REQUIRED ACTION.
From the data that follows, copy every line with the string "shape".

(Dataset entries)
=====

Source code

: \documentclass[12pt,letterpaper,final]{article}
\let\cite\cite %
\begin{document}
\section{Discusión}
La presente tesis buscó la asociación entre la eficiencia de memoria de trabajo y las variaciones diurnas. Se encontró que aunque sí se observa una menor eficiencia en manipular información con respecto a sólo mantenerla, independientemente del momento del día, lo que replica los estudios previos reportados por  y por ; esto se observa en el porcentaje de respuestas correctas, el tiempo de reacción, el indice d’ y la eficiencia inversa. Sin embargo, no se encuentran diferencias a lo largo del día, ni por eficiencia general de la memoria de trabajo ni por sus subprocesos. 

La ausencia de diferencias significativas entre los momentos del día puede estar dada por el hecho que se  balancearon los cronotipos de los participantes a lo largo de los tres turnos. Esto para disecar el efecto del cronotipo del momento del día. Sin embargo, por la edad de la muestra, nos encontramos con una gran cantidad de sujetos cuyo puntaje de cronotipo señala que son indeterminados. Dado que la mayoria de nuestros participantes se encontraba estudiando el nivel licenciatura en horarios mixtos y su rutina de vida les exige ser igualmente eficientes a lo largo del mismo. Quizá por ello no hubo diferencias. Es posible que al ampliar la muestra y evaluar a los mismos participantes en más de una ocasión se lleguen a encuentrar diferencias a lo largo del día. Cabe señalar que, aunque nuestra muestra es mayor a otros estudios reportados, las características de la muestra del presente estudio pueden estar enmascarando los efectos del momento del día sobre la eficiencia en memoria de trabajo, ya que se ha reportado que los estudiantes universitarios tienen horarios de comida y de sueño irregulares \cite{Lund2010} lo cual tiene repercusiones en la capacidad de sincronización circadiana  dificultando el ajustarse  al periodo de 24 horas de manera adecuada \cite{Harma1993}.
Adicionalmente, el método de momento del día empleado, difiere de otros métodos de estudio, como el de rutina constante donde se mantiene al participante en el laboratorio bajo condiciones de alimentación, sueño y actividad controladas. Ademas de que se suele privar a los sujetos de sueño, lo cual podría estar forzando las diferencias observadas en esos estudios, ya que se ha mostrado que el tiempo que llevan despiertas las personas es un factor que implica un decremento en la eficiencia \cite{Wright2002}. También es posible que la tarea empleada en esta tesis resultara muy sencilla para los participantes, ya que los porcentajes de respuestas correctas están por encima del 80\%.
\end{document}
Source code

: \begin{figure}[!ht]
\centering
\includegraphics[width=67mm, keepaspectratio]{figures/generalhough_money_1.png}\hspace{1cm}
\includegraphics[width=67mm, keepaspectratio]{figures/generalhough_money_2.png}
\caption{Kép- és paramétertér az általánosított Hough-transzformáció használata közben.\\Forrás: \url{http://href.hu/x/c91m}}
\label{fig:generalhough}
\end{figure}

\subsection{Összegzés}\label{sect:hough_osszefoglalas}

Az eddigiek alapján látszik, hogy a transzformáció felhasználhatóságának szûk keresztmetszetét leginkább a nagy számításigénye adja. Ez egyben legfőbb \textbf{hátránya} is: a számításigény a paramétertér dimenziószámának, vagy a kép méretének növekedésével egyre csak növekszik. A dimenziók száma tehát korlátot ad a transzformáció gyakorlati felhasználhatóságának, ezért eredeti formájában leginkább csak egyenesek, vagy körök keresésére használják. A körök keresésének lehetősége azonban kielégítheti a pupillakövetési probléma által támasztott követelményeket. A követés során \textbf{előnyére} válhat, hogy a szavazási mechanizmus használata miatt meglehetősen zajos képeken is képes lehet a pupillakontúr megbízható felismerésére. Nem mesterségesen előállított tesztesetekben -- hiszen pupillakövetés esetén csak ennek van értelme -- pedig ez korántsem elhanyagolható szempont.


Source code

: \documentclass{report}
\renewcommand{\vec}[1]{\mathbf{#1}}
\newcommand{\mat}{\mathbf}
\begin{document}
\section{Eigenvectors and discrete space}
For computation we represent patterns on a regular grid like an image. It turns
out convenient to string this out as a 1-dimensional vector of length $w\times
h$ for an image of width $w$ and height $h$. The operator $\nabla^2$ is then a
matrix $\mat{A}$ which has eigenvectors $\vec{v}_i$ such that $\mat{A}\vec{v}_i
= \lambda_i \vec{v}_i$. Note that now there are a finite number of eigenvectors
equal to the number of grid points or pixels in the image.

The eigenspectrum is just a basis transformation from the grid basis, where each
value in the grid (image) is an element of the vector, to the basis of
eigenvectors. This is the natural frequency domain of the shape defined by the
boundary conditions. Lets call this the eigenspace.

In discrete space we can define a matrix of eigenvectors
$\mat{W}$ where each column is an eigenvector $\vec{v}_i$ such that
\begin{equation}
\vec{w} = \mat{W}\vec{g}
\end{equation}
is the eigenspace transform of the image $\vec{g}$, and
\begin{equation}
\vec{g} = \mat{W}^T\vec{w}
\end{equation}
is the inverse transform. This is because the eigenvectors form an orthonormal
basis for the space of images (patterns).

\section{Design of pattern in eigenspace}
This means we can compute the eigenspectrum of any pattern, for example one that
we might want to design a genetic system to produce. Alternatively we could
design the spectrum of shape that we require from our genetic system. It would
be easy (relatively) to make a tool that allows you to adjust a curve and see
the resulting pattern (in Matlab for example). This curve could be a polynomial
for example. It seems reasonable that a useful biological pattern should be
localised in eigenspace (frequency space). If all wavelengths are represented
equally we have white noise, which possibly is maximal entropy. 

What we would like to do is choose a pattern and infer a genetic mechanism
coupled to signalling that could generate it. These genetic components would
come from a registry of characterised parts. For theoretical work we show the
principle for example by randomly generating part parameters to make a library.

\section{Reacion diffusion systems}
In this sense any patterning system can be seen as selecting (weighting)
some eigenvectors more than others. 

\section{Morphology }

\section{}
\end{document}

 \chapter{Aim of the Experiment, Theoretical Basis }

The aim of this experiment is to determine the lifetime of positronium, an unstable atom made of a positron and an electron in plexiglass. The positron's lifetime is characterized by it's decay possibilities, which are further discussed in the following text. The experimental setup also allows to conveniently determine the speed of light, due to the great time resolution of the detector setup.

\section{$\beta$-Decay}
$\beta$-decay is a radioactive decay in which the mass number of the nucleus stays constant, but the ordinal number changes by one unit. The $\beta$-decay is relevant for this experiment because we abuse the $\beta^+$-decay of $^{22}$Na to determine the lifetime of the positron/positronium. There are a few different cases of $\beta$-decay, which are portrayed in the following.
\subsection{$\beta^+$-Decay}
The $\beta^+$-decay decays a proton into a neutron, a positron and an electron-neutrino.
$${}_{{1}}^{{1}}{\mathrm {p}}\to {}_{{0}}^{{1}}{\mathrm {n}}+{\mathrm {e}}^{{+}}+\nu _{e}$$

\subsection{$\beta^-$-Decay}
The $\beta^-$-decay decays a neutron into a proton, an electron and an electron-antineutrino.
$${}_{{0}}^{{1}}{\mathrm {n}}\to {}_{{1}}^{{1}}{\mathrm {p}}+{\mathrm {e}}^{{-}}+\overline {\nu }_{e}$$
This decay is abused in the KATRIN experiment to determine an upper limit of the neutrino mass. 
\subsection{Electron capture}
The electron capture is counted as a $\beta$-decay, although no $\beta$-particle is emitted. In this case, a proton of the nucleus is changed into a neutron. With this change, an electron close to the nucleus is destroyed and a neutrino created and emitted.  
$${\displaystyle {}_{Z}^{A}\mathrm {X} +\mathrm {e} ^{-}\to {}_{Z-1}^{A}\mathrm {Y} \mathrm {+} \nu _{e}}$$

=====

FINISHED TASK.
eigenvectors. This is the natural frequency domain of the shape defined by the
design the spectrum of shape that we require from our genetic system. It would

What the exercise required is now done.